Perhaps one of the earliest examples of the current healthy home phenomenon started in Halfhill’s backyard in Fairfield, Iowa, in the late 1990s, when an architectural firm known as Maharishi Global Construction began building Maharishi Vedic City, a 150-home planned community built around the ancient Sanskrit text, called Sthapatya Veda, that suggests there’s a correlation between human harmony and the orientation, spatial, and material elements of one’s home. Other homebuilders such as Boone, North Carolina-based Karu Architecture also instituted Vedic theory into many of their healthy home projects across the country. A precursor to Feng Shui, Vedic design essentially insists that the human body is somehow reactive to the movements of the sun as well as to the spatial orientation of everything around it. Although not scientifically studied like chemical impacts on the body, most homebuilders today recognize the need for spiritual harmony, as much as nontoxic materials, in facilitating home-healthy designs.

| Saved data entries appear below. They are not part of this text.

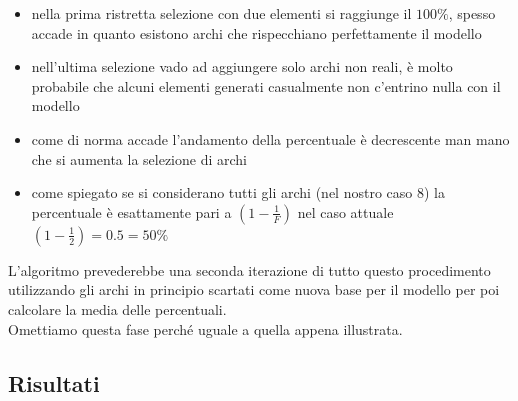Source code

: \begin{itemize}
	\item nella prima ristretta selezione con due elementi si raggiunge il $100\%$, spesso accade in quanto esistono archi che rispecchiano perfettamente il modello
	\item nell'ultima selezione vado ad aggiungere solo archi non reali, è molto probabile che alcuni elementi generati casualmente non c'entrino nulla con il modello
	\item come di norma accade l'andamento della percentuale è decrescente man mano che si aumenta la selezione di archi
	\item come spiegato se si considerano tutti gli archi (nel nostro caso 8) la percentuale è esattamente pari a $\displaystyle \left( 1- \frac{1}{F} \right)$  nel caso attuale $\displaystyle \left( 1- \frac{1}{2} \right) = 0.5 = 50\%$
\end{itemize}
L'algoritmo prevederebbe una seconda iterazione di tutto questo procedimento utilizzando gli archi in principio scartati come nuova base per il modello per poi calcolare la media delle percentuali.\\ Omettiamo questa fase perché uguale a quella appena illustrata.
%
\subsection{Risultati}
%
%
%
%
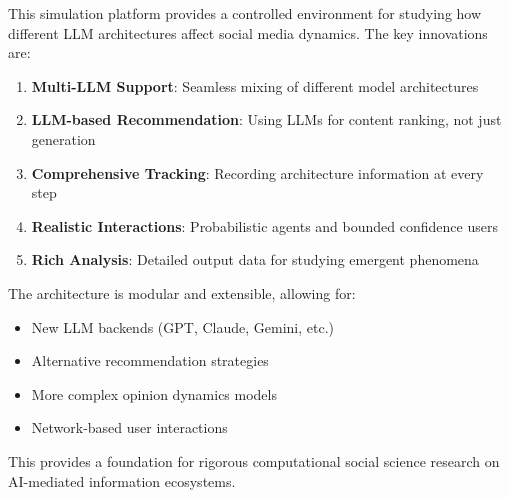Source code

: \documentclass[11pt]{article}
\begin{document}
This simulation platform provides a controlled environment for studying how different LLM architectures affect social media dynamics. The key innovations are:

\begin{enumerate}
    \item \textbf{Multi-LLM Support}: Seamless mixing of different model architectures
    \item \textbf{LLM-based Recommendation}: Using LLMs for content ranking, not just generation
    \item \textbf{Comprehensive Tracking}: Recording architecture information at every step
    \item \textbf{Realistic Interactions}: Probabilistic agents and bounded confidence users
    \item \textbf{Rich Analysis}: Detailed output data for studying emergent phenomena
\end{enumerate}

The architecture is modular and extensible, allowing for:
\begin{itemize}
    \item New LLM backends (GPT, Claude, Gemini, etc.)
    \item Alternative recommendation strategies
    \item More complex opinion dynamics models
    \item Network-based user interactions
\end{itemize}

This provides a foundation for rigorous computational social science research on AI-mediated information ecosystems.
\end{document}

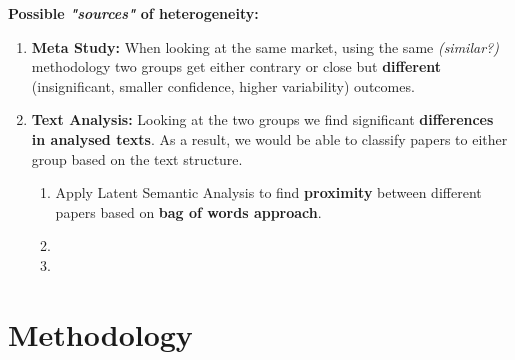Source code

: \documentclass{article}
\begin{document}
\newline \noindent
\textbf{Possible \textit{"sources"} of heterogeneity:}
\begin{enumerate}
    \item \textbf{Meta Study:} When looking at the same market, using the same \textit{(similar?)} methodology two groups get either contrary or close but \textbf{different} (insignificant, smaller confidence, higher variability) outcomes.
    \item \textbf{Text Analysis:} Looking at the two groups we find significant \textbf{differences in analysed texts}. As a result, we would be able to classify papers to either group based on the text structure.
        \begin{enumerate}
            \item Apply Latent Semantic Analysis to find \textbf{proximity} between different papers based on \textbf{bag of words approach}.
             \item
             \item
        \end{enumerate}
\end{enumerate}

\newpage

\section{Methodology}
\end{document}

“The early roots of our firm were very much founded on energy efficiency, passive solar strategies, ventilation strategies, and super-insulating homes. Architects were always focused on these things, but with the oil and energy crises of the 1970s many became even greater advocates for it,” offers David O’Brien Wagner, a managing partner at SALA Architects, Inc., a Minnesota-based architectural design firm established in 1983 by Dale Mulfinger and Sarah Susanka, author of the Not So Big House series of books. For the past three decades, though, the company’s focus has also evolved into making those homes healthier through more thoughtful study and product specification.
At the same time, the visible components of the interior of the home — carpets, wood flooring, paints, cabinetry — can’t be overlooked. At SALA, for instance, Wagner says the company has been instrumental in helping clients choose carpeting made from natural wool or even recycled cotton, and suggests floor and wall finishes that emit low VOCs. “Rather than use a polyurethane finish on wood floors, we’ve been suggesting a wax/oil finish, called Rubio Monocoat, that does two things: It doesn’t outgas like polyurethane and it also takes away that plasticized feeling from the floors,” he says. Moreover, adds Wagner, “it’s a more tactile connection to the material as it hardens the wood so it reduces the scratches.”
But does having a healthy home negate having a beautiful one too? Like all home design, healthy houses can be so poorly designed that, as Dr. Stark jokes, “you’d rather die than live in them.” But Allen Rathey, president of the Boise, Idaho-based Healthy House Institute, a free educational resource for consumers looking to turn their homes into health-friendly environments, says that’s not the case so much these days. “With all the advancements in greener, healthier materials and processes and architectural innovation using these modalities, it is no longer necessary to sacrifice aesthetics for virtue in home design and construction. Yes, you can have your green, healthy cake and eat it too.”